- Vegetables: cucurbits
- Crop Production: grafting, high tunnels or hoop houses
Short growing seasons in the North Central Region limit farmers’ participation in local food markets. High tunnels are valuable tools for season extension. Farmers who consistently grow tomatoes in high tunnels need additional high-value crops to increase the sustainability of the production systems. As a potentially promising alternative, greenhouse cucumbers are high-value and high-demand crops, but low soil temperatures in early spring limit its extended season production in high tunnel systems. This project introduces grafting technology with cold tolerant rootstocks to address this challenge. Four high tunnel growers across Indiana will participate in the project. The growers will learn cucumber grafting techniques and conduct on-farm trials to assess the effectiveness of using grafting to extend early season production and increase the yield of greenhouse cucumbers in high tunnel systems. Economic feasibility analyses will be conducted by using cost and revenue data provided by participating farmers. A field day and a workshop will be conducted in the second year. Extension bulletins, a video, as well as presentations and grower panel discussions, will disseminate the project results to broader audiences.

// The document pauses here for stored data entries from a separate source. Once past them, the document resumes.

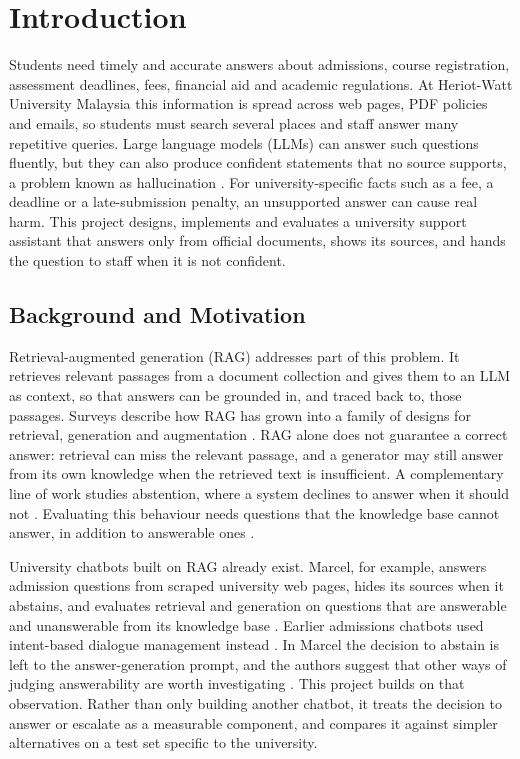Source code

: \section{Introduction} \label{cha:intro}

Students need timely and accurate answers about admissions, course registration, assessment deadlines, fees, financial aid and academic regulations. At Heriot-Watt University Malaysia this information is spread across web pages, PDF policies and emails, so students must search several places and staff answer many repetitive queries. Large language models (LLMs) can answer such questions fluently, but they can also produce confident statements that no source supports, a problem known as hallucination \cite{ji2023survey}. For university-specific facts such as a fee, a deadline or a late-submission penalty, an unsupported answer can cause real harm. This project designs, implements and evaluates a university support assistant that answers only from official documents, shows its sources, and hands the question to staff when it is not confident.

\subsection{Background and Motivation} \label{sec:intro_motiv}

Retrieval-augmented generation (RAG) \cite{lewis2020rag} addresses part of this problem. It retrieves relevant passages from a document collection and gives them to an LLM as context, so that answers can be grounded in, and traced back to, those passages. Surveys describe how RAG has grown into a family of designs for retrieval, generation and augmentation \cite{gao2023rag}. RAG alone does not guarantee a correct answer: retrieval can miss the relevant passage, and a generator may still answer from its own knowledge when the retrieved text is insufficient. A complementary line of work studies abstention, where a system declines to answer when it should not \cite{wen2025know}. Evaluating this behaviour needs questions that the knowledge base cannot answer, in addition to answerable ones \cite{peng2025unanswerability}.

University chatbots built on RAG already exist. Marcel, for example, answers admission questions from scraped university web pages, hides its sources when it abstains, and evaluates retrieval and generation on questions that are answerable and unanswerable from its knowledge base \cite{trienes2025marcel}. Earlier admissions chatbots used intent-based dialogue management instead \cite{nguyen2021neu}. In Marcel the decision to abstain is left to the answer-generation prompt, and the authors suggest that other ways of judging answerability are worth investigating \cite{trienes2025marcel}. This project builds on that observation. Rather than only building another chatbot, it treats the decision to answer or escalate as a measurable component, and compares it against simpler alternatives on a test set specific to the university.

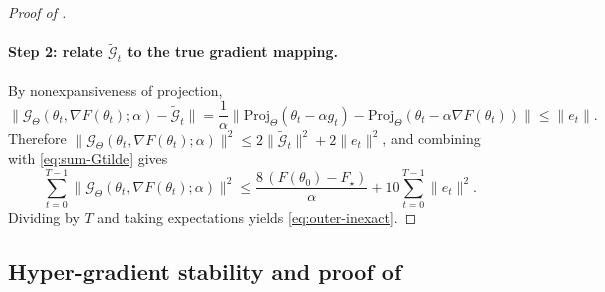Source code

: \documentclass{article}
\theoremstyle{normaltheorem}
\begin{document}
\begin{proof}[Proof of ]
\paragraph{Step 2: relate $\widetilde{\mathcal G}_t$ to the true gradient mapping.}
By nonexpansiveness of projection,
\[
\|\mathcal G_{\Theta}(\theta_t,\nabla F(\theta_t);\alpha)-\widetilde{\mathcal G}_t\|
=
\frac{1}{\alpha}\big\|\mathrm{Proj}_{\Theta}(\theta_t-\alpha g_t)-\mathrm{Proj}_{\Theta}(\theta_t-\alpha\nabla F(\theta_t))\big\|
\le \|e_t\|.
\]
Therefore $\|\mathcal G_{\Theta}(\theta_t,\nabla F(\theta_t);\alpha)\|^2\le 2\|\widetilde{\mathcal G}_t\|^2+2\|e_t\|^2$,
and combining with \eqref{eq:sum-Gtilde} gives
\[
\sum_{t=0}^{T-1}\|\mathcal G_{\Theta}(\theta_t,\nabla F(\theta_t);\alpha)\|^2
\le
\frac{8\,(F(\theta_0)-F_\star)}{\alpha}
+10\sum_{t=0}^{T-1}\|e_t\|^2.
\]
Dividing by $T$ and taking expectations yields \eqref{eq:outer-inexact}.
\end{proof}


\subsection[Hyper-gradient stability]{Hyper-gradient stability and proof of }\label{append:hg-stability}
\end{document}
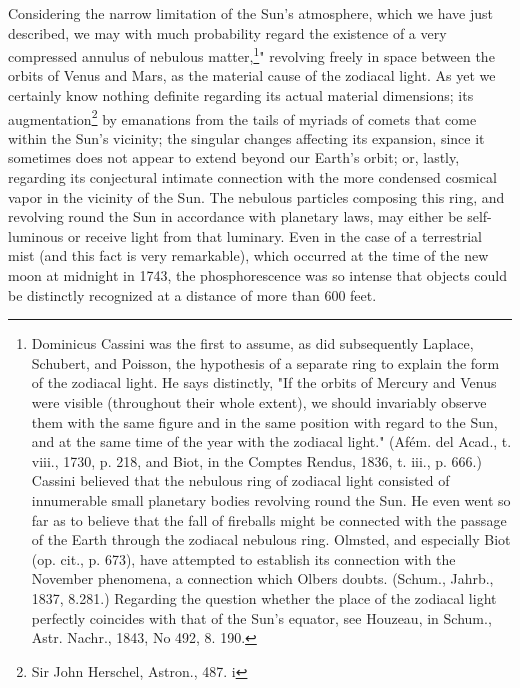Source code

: Considering the narrow limitation of the Sun's atmosphere, which we have just described, we may with much probability regard the existence of a very compressed annulus of nebulous matter,\footnote{Dominicus Cassini was the first to assume, as did subsequently Laplace, Schubert, and Poisson, the hypothesis of a separate ring to explain the form of the zodiacal light. He says distinctly, "If the orbits of Mercury and Venus were visible (throughout their whole extent), we should invariably observe them with the same figure and in the same position with regard to the Sun, and at the same time of the year with the zodiacal light." (Af\'{e}m. del Acad., t. viii., 1730, p. 218, and Biot, in the Comptes Rendus, 1836, t. iii., p. 666.) Cassini believed that the nebulous ring of zodiacal light consisted of innumerable small planetary bodies revolving round the Sun. He even went so far as to believe that the fall of fireballs might be connected with the passage of the Earth through the zodiacal nebulous ring. Olmsted, and especially Biot (op. cit., p. 673), have attempted to establish its connection with the November phenomena, a connection which Olbers doubts. (Schum., Jahrb., 1837, 8.281.) Regarding the question whether the place of the zodiacal light perfectly coincides with that of the Sun's equator, see Houzeau, in Schum., Astr. Nachr., 1843, No 492, 8. 190.}" revolving freely in space between the orbits of Venus and Mars, as the material cause of the zodiacal light. As yet we certainly know nothing definite regarding its actual material dimensions; its augmentation\footnote{Sir John Herschel, Astron., 487. i} by emanations from the tails of myriads of comets that come within the Sun's vicinity; the singular changes affecting its expansion, since it sometimes does not appear to extend beyond our Earth's orbit; or, lastly, regarding its conjectural intimate connection with the more condensed cosmical vapor in the vicinity of the Sun. The nebulous particles composing this ring, and revolving round the Sun in accordance with planetary laws, may either be self-luminous or receive light from that luminary. Even in the case of a terrestrial mist (and this fact is very remarkable), which occurred at the time of the new moon at midnight in 1743, the phosphorescence was so intense that objects could be distinctly recognized at a distance of more than 600 feet.

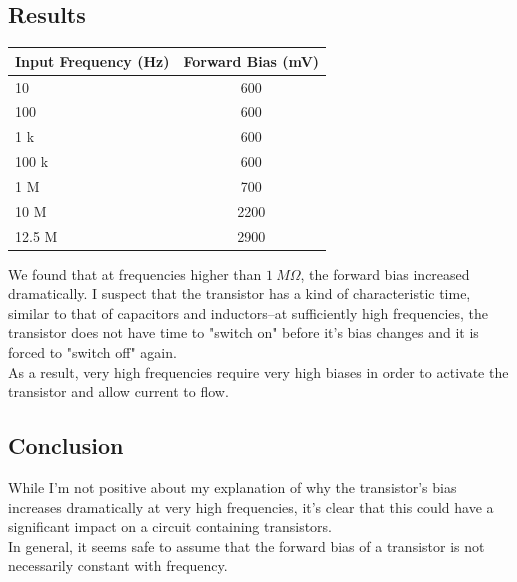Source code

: \documentclass[11pt]{article}
\begin{document}
\subsection{Results}

\begin{center}
    \begin{tabular}[H]{ | l | c | }
        \hline
        Input Frequency (Hz) & Forward Bias (mV) \\ \hline
        10 & 600 \\ \hline
        100 & 600 \\ \hline
        1 k & 600 \\ \hline
        100 k & 600 \\ \hline
        1 M & 700 \\ \hline
        10 M & 2200 \\ \hline
        12.5 M & 2900 \\ \hline
    \end{tabular}
\end{center}

We found that at frequencies higher than $1\ M \Omega$, the forward bias increased dramatically. I suspect that the transistor has a kind of  characteristic time, similar to that of capacitors and inductors--at sufficiently high frequencies, the transistor does not have time to "switch on" before it's bias changes and it is forced to "switch off" again.\\

As a result, very high frequencies require very high biases in order to activate the transistor and allow current to flow.\\

\subsection{Conclusion}

While I'm not positive about my explanation of why the transistor's bias increases dramatically at very high frequencies, it's clear that this could have a significant impact on a circuit containing transistors.\\

In general, it seems safe to assume that the forward bias of a transistor is not necessarily constant with frequency.\\
\end{document}
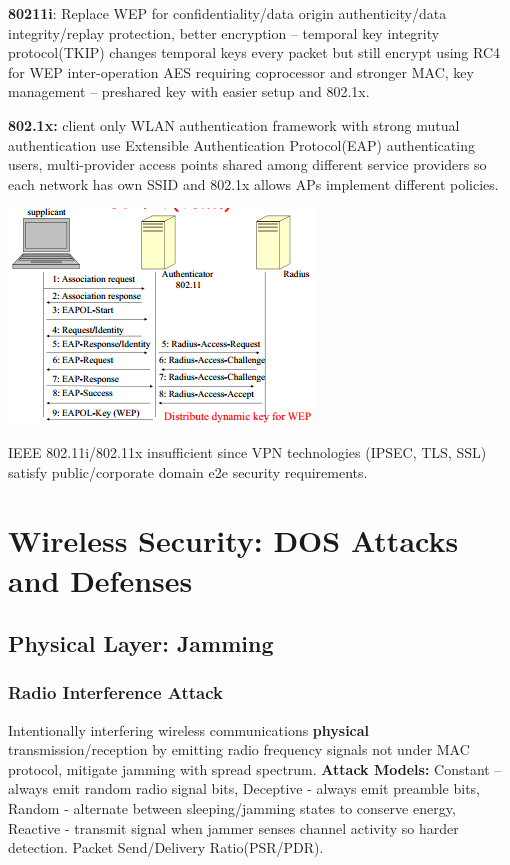 \documentclass[9pt]{extarticle}
\begin{document}
\begin{multicols}{2}
\textbf{80211i}: Replace WEP for confidentiality/data origin authenticity/data integrity/replay protection, better encryption – temporal key integrity protocol(TKIP) changes temporal keys every packet but still encrypt using RC4 for WEP inter-operation AES requiring coprocessor and stronger MAC, key management – preshared key with easier setup and 802.1x.

\textbf{802.1x:} client only WLAN authentication framework with strong mutual authentication use Extensible Authentication Protocol(EAP) authenticating users, multi-provider access points shared among different service providers so each network has own SSID and 802.1x allows APs implement different policies.

\includegraphics{8021x.png}

IEEE 802.11i/802.11x insufficient since VPN technologies (IPSEC, TLS, SSL) satisfy public/corporate domain e2e security requirements.

\section{Wireless Security: DOS Attacks and Defenses}

\subsection{Physical Layer: Jamming}

\subsubsection{Radio Interference Attack}

Intentionally interfering wireless communications \textbf{physical} transmission/reception by emitting radio frequency signals not under MAC protocol, mitigate jamming with spread spectrum. \textbf{Attack Models:} Constant – always emit random radio signal bits, Deceptive - always emit preamble bits, Random - alternate between sleeping/jamming states to conserve energy, Reactive - transmit signal when jammer senses channel activity so harder detection. Packet Send/Delivery Ratio(PSR/PDR). 


\end{multicols}
\end{document}
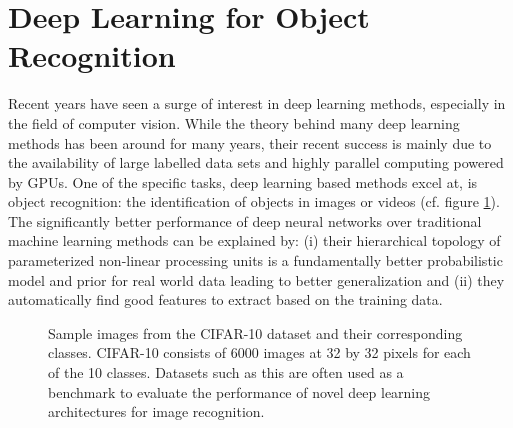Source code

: \section{Deep Learning for Object Recognition}
Recent years have seen a surge of interest in deep learning methods, especially in the field of computer vision. While the theory behind many deep learning methods has been around for many years, their recent success is mainly due to the availability of large labelled data sets and highly parallel computing powered by GPUs. One of the specific tasks, deep learning based methods excel at, is object recognition: the identification of objects in images or videos (cf. figure \ref{fig:cifar10}). The significantly better performance of deep neural networks over traditional machine learning methods can be explained by: (i) their hierarchical topology of parameterized non-linear processing units is a fundamentally better probabilistic model and prior for real world data leading to better generalization and (ii) they automatically find good features to extract based on the training data.
\begin{figure}
    \centering
{}\noindent
\caption[CIFAR-10 classes and sample images]{Sample images from the CIFAR-10 \cite{cifar10} dataset and their corresponding classes. CIFAR-10 consists of 6000 images at 32 by 32 pixels for each of the 10 classes. Datasets such as this are often used as a benchmark to evaluate the performance of novel deep learning architectures for image recognition.}\label{fig:cifar10}
\end{figure}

Project objectives from proposal:
Objective 1. Evaluate the effectiveness of using grafting technology to enhance early season production, control pests, and increase the yield of seedless cucumbers grown in high tunnel systems.
Objective 2. Determine the economic feasibility of integrating grafting technology into high tunnel greenhouse cucumber production systems.
Objective 3. Train farmers about cucumber grafting technique, and develop and deliver extension programs on the integrated use of grafting technology in growing greenhouse cucumbers in high tunnel systems in the North Central Region.